Pijnloosheid
Waar ik absoluut niet tegen kan is als iemand me probeert te motiveren voor iets waarvoor ik al gemotiveerd ben. Gisteravond bijvoorbeeld. Ik wilde gezellig twee cappuccino’s maken. Met een dikke schuimkraag en cacaopoeder. Ik had er echt zin in. Tot ik vanuit de woonkamer mijn partner hoorde roepen: “Ik vind dat jij de koffie nu wel mag maken, ik heb tenslotte al gekookt!’’ En laatst wilde ik net ‘’gezondheid!’’ zeggen tegen iemand die nieste. Voordat ik dat kon doen zei ze echter zelf: ‘’Dankjewel!’’ Als gesprekspartner ben je dan eigenlijk toch een beetje overbodig.
Eén van de belangrijkste motivatiefactoren voor mensen is juist , het idee hebben dat ze er toe doen.
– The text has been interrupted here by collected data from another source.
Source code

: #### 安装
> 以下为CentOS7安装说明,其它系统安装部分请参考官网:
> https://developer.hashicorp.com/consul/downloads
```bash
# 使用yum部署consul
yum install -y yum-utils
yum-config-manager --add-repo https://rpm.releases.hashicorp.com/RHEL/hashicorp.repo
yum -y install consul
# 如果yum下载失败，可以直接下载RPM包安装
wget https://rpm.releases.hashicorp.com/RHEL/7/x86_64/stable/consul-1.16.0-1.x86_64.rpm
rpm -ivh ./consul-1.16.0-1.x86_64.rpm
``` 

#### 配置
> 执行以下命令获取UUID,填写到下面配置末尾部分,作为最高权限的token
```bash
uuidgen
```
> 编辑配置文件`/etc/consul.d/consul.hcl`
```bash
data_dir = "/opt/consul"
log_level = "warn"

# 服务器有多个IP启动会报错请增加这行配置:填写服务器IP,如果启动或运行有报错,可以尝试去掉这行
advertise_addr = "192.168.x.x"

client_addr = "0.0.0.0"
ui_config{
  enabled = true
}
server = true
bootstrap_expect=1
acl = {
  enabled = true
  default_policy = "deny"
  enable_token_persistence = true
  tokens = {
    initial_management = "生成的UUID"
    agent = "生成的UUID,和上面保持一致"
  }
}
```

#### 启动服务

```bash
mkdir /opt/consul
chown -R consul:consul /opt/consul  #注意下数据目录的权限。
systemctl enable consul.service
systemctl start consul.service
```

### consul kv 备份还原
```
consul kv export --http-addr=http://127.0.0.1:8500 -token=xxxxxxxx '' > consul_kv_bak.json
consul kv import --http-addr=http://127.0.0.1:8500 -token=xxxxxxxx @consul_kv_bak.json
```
Ze willen toegevoegde waarde hebben. En autonomie. Wat dat laatste betreft, ik kan het daarom ook beslist niet velen dat mijn Peugeot als een bezetene begint te piepen als ik mijn gordel niet direct vastmaak. ‘’Hallo, dat doe ik echt wel! Ja, ik ben het van plan!” Het is onlangs uit de hand gelopen toen ik ontdekte dat, als ik mijn linkerbeenspier aanspande en steunend op mijn linkerarm tegen het autoruitje, mijn zitvlak ophief uit de stoel, het piepen stopte. Volgens de agent die mij aanhield, was het een overtreding in de derde graad. Ik mocht blij zijn dat hij mijn rijbewijs niet innam. Ik kwam er af met een boete voor vreemd en roekeloos rijgedrag.
Wie anderen wil motiveren, wat zoiets betekent als: ‘prikkelen’ of ‘aanzetten tot’, doet er goed aan zich af te vragen of iemand wel aansporing behoeft! Anders heb je grote kans dat je een averechts effect bewerkstelligt.
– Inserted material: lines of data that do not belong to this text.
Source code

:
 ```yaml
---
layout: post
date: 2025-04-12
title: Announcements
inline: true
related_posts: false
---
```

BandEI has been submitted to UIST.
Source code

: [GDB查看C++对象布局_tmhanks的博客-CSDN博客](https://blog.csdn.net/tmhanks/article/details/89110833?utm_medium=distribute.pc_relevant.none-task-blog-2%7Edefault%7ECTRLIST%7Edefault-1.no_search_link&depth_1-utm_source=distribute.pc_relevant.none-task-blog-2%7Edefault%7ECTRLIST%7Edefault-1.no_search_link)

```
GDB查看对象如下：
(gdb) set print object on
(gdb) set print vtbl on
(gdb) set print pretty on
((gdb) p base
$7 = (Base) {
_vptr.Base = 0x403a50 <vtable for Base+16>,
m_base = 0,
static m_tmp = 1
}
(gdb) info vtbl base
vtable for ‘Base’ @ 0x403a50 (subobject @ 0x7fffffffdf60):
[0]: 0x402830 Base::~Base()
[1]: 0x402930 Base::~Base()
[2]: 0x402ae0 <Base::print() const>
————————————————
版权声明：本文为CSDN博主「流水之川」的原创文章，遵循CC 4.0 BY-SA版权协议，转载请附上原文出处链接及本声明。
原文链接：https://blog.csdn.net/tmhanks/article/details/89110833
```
Veel managers zien het motiveren van medewerkers als hun belangrijkste taak. Een manager vertelde me zelfs dat hij zijn medewerkers wilde ‘’boeien en binden”. Een angstaanjagend idee. Als je medewerkers vraagt naar wat hen motiveert, noemen ze dingen als: ergens aan bijdragen, vrijheid, groeimogelijkheden. Als je informeert naar wat hen demotiveert zeggen ze vaak: “mijn manager’’.
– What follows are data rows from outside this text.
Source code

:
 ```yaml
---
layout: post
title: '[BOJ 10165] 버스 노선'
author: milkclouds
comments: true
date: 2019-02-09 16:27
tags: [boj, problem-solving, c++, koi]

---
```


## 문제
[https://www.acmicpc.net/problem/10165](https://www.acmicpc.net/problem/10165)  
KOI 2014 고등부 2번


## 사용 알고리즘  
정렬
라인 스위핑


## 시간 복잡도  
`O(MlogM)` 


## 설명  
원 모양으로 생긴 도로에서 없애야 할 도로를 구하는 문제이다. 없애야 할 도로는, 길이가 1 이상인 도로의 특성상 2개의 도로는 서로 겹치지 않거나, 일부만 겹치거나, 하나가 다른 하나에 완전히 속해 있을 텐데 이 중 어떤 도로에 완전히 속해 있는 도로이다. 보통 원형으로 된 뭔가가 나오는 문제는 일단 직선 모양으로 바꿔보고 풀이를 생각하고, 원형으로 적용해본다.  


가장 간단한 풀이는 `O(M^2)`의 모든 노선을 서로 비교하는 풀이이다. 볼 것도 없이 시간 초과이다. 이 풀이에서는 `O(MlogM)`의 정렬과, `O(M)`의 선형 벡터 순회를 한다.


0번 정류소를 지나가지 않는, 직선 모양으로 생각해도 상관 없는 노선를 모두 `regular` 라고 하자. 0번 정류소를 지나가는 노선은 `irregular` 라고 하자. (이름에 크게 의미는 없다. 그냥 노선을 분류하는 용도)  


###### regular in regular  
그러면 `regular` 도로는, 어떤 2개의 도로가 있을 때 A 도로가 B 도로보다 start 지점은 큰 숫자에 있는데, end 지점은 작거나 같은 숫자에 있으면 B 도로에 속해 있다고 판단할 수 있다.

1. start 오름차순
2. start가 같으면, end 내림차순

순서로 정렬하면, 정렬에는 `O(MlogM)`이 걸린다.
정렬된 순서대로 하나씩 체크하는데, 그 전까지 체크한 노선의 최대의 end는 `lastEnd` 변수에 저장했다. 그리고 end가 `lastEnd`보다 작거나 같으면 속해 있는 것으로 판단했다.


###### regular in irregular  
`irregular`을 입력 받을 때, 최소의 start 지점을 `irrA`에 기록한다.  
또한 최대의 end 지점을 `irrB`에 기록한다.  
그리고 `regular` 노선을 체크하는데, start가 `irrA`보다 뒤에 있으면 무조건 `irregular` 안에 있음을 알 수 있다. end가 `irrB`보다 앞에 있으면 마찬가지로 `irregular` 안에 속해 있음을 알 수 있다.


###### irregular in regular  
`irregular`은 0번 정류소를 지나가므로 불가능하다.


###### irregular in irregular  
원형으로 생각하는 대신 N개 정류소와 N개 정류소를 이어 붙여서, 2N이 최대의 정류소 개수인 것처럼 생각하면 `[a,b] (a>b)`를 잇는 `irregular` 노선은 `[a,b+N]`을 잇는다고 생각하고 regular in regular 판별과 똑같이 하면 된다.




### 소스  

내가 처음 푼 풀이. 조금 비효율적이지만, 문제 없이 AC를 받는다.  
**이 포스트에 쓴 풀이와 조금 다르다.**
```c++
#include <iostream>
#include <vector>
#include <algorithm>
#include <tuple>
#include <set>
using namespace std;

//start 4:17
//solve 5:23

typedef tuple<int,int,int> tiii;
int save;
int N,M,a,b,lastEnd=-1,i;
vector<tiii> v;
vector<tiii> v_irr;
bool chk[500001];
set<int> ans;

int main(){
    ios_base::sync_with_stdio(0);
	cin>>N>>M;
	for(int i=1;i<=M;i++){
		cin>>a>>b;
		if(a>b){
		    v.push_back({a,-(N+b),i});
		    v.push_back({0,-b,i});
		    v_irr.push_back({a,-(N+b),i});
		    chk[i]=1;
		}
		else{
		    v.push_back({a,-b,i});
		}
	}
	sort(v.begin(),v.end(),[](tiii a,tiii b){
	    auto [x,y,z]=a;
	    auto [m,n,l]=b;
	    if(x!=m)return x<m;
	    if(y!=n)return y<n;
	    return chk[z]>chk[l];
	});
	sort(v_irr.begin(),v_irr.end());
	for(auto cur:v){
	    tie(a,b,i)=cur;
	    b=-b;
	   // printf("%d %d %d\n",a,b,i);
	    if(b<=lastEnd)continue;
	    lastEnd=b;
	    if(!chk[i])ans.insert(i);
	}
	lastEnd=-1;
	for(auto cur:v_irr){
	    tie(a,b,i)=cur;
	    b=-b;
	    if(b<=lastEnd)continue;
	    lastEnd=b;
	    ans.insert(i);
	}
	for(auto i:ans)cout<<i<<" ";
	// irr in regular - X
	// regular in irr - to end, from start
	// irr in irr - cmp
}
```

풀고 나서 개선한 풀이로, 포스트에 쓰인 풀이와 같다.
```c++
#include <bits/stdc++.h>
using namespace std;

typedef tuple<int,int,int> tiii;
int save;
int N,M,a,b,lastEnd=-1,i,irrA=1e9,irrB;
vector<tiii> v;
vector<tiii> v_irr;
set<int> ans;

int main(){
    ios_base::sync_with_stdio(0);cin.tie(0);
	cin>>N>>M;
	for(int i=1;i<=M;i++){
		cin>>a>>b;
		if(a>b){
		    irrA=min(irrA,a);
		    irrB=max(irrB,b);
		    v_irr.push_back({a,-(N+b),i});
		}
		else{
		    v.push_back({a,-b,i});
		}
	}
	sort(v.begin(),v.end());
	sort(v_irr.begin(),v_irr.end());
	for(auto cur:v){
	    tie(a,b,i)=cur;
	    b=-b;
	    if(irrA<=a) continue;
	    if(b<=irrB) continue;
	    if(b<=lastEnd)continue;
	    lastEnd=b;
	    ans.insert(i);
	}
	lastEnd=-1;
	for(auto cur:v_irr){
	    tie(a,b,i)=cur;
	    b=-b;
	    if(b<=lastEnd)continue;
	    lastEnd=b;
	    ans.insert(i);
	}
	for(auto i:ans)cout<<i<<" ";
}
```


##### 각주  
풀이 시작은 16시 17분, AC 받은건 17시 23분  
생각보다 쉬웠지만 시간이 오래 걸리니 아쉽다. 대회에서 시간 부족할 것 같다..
”Wat drijft je?’’ in DWDD werd deze vraag voorgelegd aan wereldkampioen schaatsen Ireen Wüst. ”Verliezen”, zei ze, “Het feit dat ik verliezen onverdraaglijk vindt.” Niet het willen winnen maar de angst om te verliezen is de grootste drive voor haar gedrag. En zo is het. Ook voor ons.
Mensen willen best veranderen maar ze hebben gewoon een hekel aan verliezen. Als je anderen ergens toe wil aansporen, ga er dan vanuit dat mensen bereid zijn om het te doen. Zo niet, dan staat er vast iets op het spel. Dan zijn ze bang om iets kwijt te raken en zijn ze nog gemotiveerder om dat niet op te geven.
Aristoteles zei het vroeger al: “Een verstandig mens streeft niet naar plezier maar naar pijnloosheid. De meeste mensen geven de voorkeur aan ongelukkig zijn boven onzeker zijn”.
Daar verandert geen motiveren, stimuleren of forceren iets aan.